1. Read. I thought I'd start with the most obvious one. Read. Read everything. EVERYTHING. Novels, biographies, books about neuroscience and The Bay of Pigs, National Geographic magazine and Writers Digest, People Magazine and The National Enquirer, the dictionary, the thesaurus, author blogs, artist blogs, tech blogs, old archived newspapers and online newspapers, your old history textbook, the phonebook and the back of your Waffle Crisp box. EH.VREE.UH.THEEN.GUH.
2. Watch. This one is a fun one. And easy, given stuff like YouTube and *ahem* watchseries.com. There's so much out there. Documentaries, black and whites, cartoons, sitcoms. I have this weird dichotomy with TV were I feel like depending on the show, I learn more and am more creatively inspired by watching than by almost anything else, or it relaxes my brain and shuts it off more than anything else, which, given the fact that it can take hours for me to fall asleep sometimes because my brain won't shut up, can sometimes be refreshing. Anyway, I love watching awesome story shows, everything from The Office to House to Downton Abbey to Frasier to Person of Interest to Lost. All of those give me so many character and story ideas and I love it. Then there's also all the Discovery and History channel documentaries that honestly help me remember and learn cool new facts better than anything else. Or there's, you know, Johnny Bravo and Phineas and Ferb that shut my brain off when I need it.
3. The Interwebs. I suppose this is sort of a combination of the first two, but you can teach yourself basically anything through the internet nowdays. My brother is teaching himself computer programming via instructional videos on YouTube. Wikipedia can give you a basic run-down/background of pretty much anything ever. You can teach yourself a new language, find recipes, guitar chords, anything. Pick something you want to teach yourself, and learn.

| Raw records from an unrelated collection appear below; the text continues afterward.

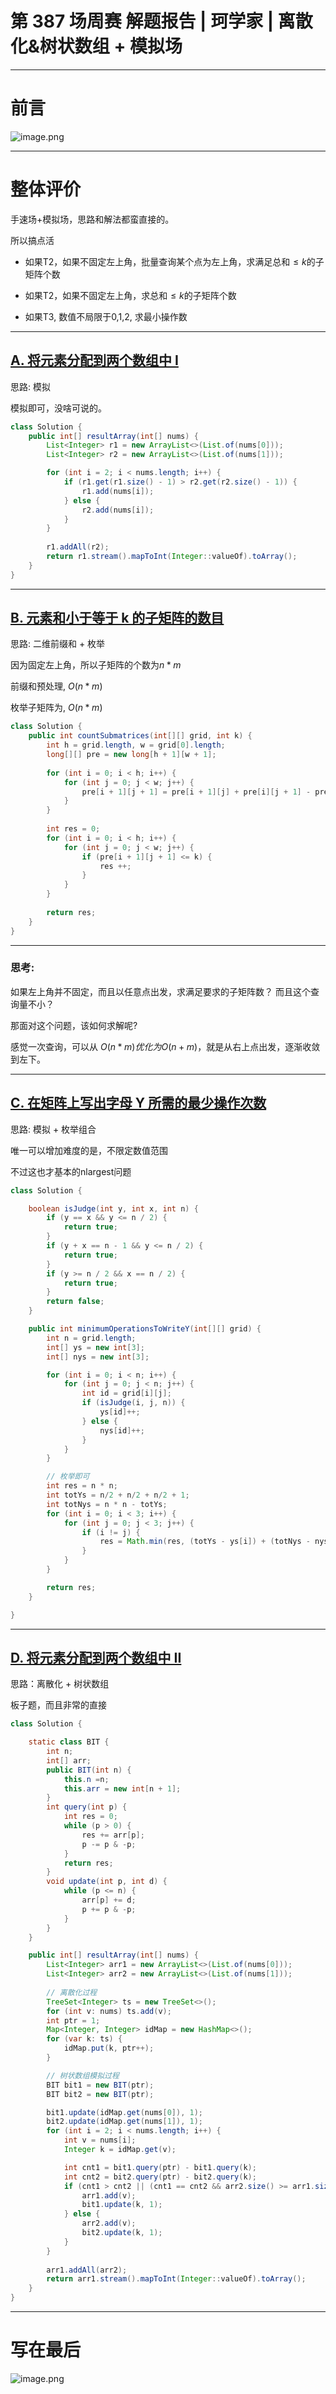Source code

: 

# 第 387 场周赛 解题报告 | 珂学家 | 离散化&树状数组 + 模拟场

---
# 前言

![image.png](https://pic.leetcode.cn/1709450005-maIqiR-image.png)


---

# 整体评价

手速场+模拟场，思路和解法都蛮直接的。

所以搞点活

- 如果T2，如果不固定左上角，批量查询某个点为左上角，求满足总和$\le k$的子矩阵个数

- 如果T2，如果不固定左上角，求总和$\le k$的子矩阵个数

- 如果T3, 数值不局限于0,1,2, 求最小操作数

---

## [A. 将元素分配到两个数组中 I](https://leetcode.cn/contest/weekly-contest-387/problems/distribute-elements-into-two-arrays-i/)

思路: 模拟

模拟即可，没啥可说的。

```java []
class Solution {
    public int[] resultArray(int[] nums) {
        List<Integer> r1 = new ArrayList<>(List.of(nums[0]));
        List<Integer> r2 = new ArrayList<>(List.of(nums[1]));

        for (int i = 2; i < nums.length; i++) {
            if (r1.get(r1.size() - 1) > r2.get(r2.size() - 1)) {
                r1.add(nums[i]);
            } else {
                r2.add(nums[i]);
            }
        }
        
        r1.addAll(r2);
        return r1.stream().mapToInt(Integer::valueOf).toArray();
    }
}
```

---
## [B. 元素和小于等于 k 的子矩阵的数目](https://leetcode.cn/contest/weekly-contest-387/problems/count-submatrices-with-top-left-element-and-sum-less-than-k/)


思路: 二维前缀和 + 枚举

因为固定左上角，所以子矩阵的个数为$n * m$

前缀和预处理, $O(n * m)$

枚举子矩阵为, $O(n * m)$

```java []
class Solution {
    public int countSubmatrices(int[][] grid, int k) {
        int h = grid.length, w = grid[0].length;
        long[][] pre = new long[h + 1][w + 1];
        
        for (int i = 0; i < h; i++) {
            for (int j = 0; j < w; j++) {
                pre[i + 1][j + 1] = pre[i + 1][j] + pre[i][j + 1] - pre[i][j] + grid[i][j];
            }
        }
        
        int res = 0;
        for (int i = 0; i < h; i++) {
            for (int j = 0; j < w; j++) {
                if (pre[i + 1][j + 1] <= k) {
                    res ++;
                }
            }
        }
        
        return res;
    }
}
```
---

### 思考:

如果左上角并不固定，而且以任意点出发，求满足要求的子矩阵数？ 而且这个查询量不小？

那面对这个问题，该如何求解呢?

感觉一次查询，可以从 $O(n * m) 优化为 O(n+m)$，就是从右上点出发，逐渐收敛到左下。


---

## [C. 在矩阵上写出字母 Y 所需的最少操作次数](https://leetcode.cn/contest/weekly-contest-387/problems/minimum-operations-to-write-the-letter-y-on-a-grid/)


思路: 模拟 + 枚举组合

唯一可以增加难度的是，不限定数值范围

不过这也才基本的nlargest问题

```java []
class Solution {

    boolean isJudge(int y, int x, int n) {
        if (y == x && y <= n / 2) {
            return true;
        }
        if (y + x == n - 1 && y <= n / 2) {
            return true;
        }
        if (y >= n / 2 && x == n / 2) {
            return true;
        }
        return false;
    }

    public int minimumOperationsToWriteY(int[][] grid) {
        int n = grid.length;
        int[] ys = new int[3];
        int[] nys = new int[3];

        for (int i = 0; i < n; i++) {
            for (int j = 0; j < n; j++) {
                int id = grid[i][j];
                if (isJudge(i, j, n)) {
                    ys[id]++;
                } else {
                    nys[id]++;
                }
            }
        }

        // 枚举即可
        int res = n * n;
        int totYs = n/2 + n/2 + n/2 + 1;
        int totNys = n * n - totYs;
        for (int i = 0; i < 3; i++) {
            for (int j = 0; j < 3; j++) {
                if (i != j) {
                    res = Math.min(res, (totYs - ys[i]) + (totNys - nys[j]));
                }
            }
        }

        return res;
    }

}
```


---

## [D. 将元素分配到两个数组中 II](https://leetcode.cn/contest/weekly-contest-387/problems/distribute-elements-into-two-arrays-ii/)

思路：离散化 + 树状数组

板子题，而且非常的直接

```java []
class Solution {

    static class BIT {
        int n;
        int[] arr;
        public BIT(int n) {
            this.n =n;
            this.arr = new int[n + 1];
        }
        int query(int p) {
            int res = 0;
            while (p > 0) {
                res += arr[p];
                p -= p & -p;
            }
            return res;
        }
        void update(int p, int d) {
            while (p <= n) {
                arr[p] += d;
                p += p & -p;
            }
        }
    }

    public int[] resultArray(int[] nums) {
        List<Integer> arr1 = new ArrayList<>(List.of(nums[0]));
        List<Integer> arr2 = new ArrayList<>(List.of(nums[1]));
        
        // 离散化过程
        TreeSet<Integer> ts = new TreeSet<>();
        for (int v: nums) ts.add(v);
        int ptr = 1;
        Map<Integer, Integer> idMap = new HashMap<>();
        for (var k: ts) {
            idMap.put(k, ptr++);
        }

        // 树状数组模拟过程
        BIT bit1 = new BIT(ptr);
        BIT bit2 = new BIT(ptr);

        bit1.update(idMap.get(nums[0]), 1);
        bit2.update(idMap.get(nums[1]), 1);
        for (int i = 2; i < nums.length; i++) {
            int v = nums[i];
            Integer k = idMap.get(v);

            int cnt1 = bit1.query(ptr) - bit1.query(k);
            int cnt2 = bit2.query(ptr) - bit2.query(k);
            if (cnt1 > cnt2 || (cnt1 == cnt2 && arr2.size() >= arr1.size())) {
                arr1.add(v);
                bit1.update(k, 1);
            } else {
                arr2.add(v);
                bit2.update(k, 1);
            } 
        }
        
        arr1.addAll(arr2);
        return arr1.stream().mapToInt(Integer::valueOf).toArray();
    }
}
```

---
# 写在最后
![image.png](https://pic.leetcode.cn/1709449974-TlOBCG-image.png)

4. Exploring. I wish this one was more natural for me than it is. I love learning stuff at my bedroom desk, but sometimes I go outside and the sun is bright and I feel like I'm Frankestein's monster coming out into the world for the first time or something. I should probably work on that. It's good to get out and explore and experience things first-hand. Go to museums or art shows. Take pictures, look at birds and bugs, go fishing. All things I should do.
5. Community Resources. In most places it's pretty easy to find something like night-classes or workshops or clubs that can help you learn what you want to learn, or just stretch your mind. I'm lucky enough to live in a college town that I should probably be taking much more advantage of then I am. The classroom setting is sometimes just awesome, and even if we're all gradumicated there's still that option sometimes.
So there you have it. Ways to keep your brain from atrophying. Anything else you would add to this list?